オーバーホールとは、製品になっているものを、修理やメンテナンスのために、一度分解し、部品を点検・交換・清掃を行ってから、もう一度組み立てる作業のことを言う。 バイクの場合、エンジン、ブレーキ、キャブレター、クラッチなど、パーツごとにオーバーホールできる。手順がわかっていれば、バイクショップに持っていかなくても自分でできると言われているが、やはり心配!という人は、はじめからバイクショップで相談するのが安心だろう。 最初は、バイクを購入して走りはじめて数年後。部分的な不調が出てきやすいので、そのパーツ周辺のオーバーホールとなる。走行距離で30,000キロメートルくらいになると、部品の不調が出てきやすいと言われ、パーツごとのオーバーホールも必要になってくる。 この、パーツごとのオーバーホールを何度か繰り返したり、一度にいくつものパーツのオーバーホールが必要になるときは、バイク車体全体のオーバーホールとなり、大掛かりであることは言うまでもないが、そろそろ、買い替えも念頭に入ってくる時期になるだろう。
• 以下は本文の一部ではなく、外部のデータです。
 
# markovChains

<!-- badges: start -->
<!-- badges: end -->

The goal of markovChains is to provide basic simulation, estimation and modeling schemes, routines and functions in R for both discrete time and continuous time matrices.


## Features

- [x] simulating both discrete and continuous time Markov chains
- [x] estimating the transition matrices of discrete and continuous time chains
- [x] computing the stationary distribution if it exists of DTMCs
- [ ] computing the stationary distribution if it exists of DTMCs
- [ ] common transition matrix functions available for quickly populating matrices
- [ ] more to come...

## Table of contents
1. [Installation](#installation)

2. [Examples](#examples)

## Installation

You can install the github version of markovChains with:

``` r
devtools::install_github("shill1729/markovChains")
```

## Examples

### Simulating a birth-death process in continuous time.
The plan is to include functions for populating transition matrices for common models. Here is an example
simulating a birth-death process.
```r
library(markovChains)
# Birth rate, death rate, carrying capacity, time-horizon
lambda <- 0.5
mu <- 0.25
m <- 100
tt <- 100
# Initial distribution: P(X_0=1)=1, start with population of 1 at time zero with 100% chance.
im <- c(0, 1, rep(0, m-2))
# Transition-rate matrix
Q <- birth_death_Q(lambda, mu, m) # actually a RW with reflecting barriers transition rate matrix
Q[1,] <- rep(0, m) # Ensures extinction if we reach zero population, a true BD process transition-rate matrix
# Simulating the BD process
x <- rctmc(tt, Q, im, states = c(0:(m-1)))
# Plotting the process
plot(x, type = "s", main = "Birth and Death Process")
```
部品の交換が必要になるオーバーホールは、大掛かりであればあるほど、費用も高額になっていくので、新車に買い替えた方が安くなることもある。
バイクを購入し、乗り続けて数年もたつと、部品の消耗によるオーバーホールが必要となってくる。部品によっては、消耗頻度が高く、定期的に取り替えないといけないものもあるし、めったに交換しなくてもよいパーツもある。パーツごとにそれぞれ違うが、車体ごとオーバーホールして、使えなくなった部品の交換が大量に発生したとき、それはバイクの寿命であるともいえる。とくに、エンジンをオーバーホールする必要がある場合は、新車に買い替えた方が安くなることもある。 もちろん、オーバーホールを繰り返せば、そのまま乗り続けることも可能ではあるが、新車に比べると、メンテナンスの重要度は上るので、より短期間でメンテナンスの機会を持たないといけないことは確かである。 一般に、部品の故障が多くなってくるのは、走りはじめて、走行距離が30,000キロを越えたくらいからだと言われている。維持するための費用をかけて乗り続けるか、適当なところで新車に乗り換えるか、それは個人の自由であるものの、いちばん大事なのは、バイクを、いつでも安全に走行できるコンディションに保っておくこととなるだろう。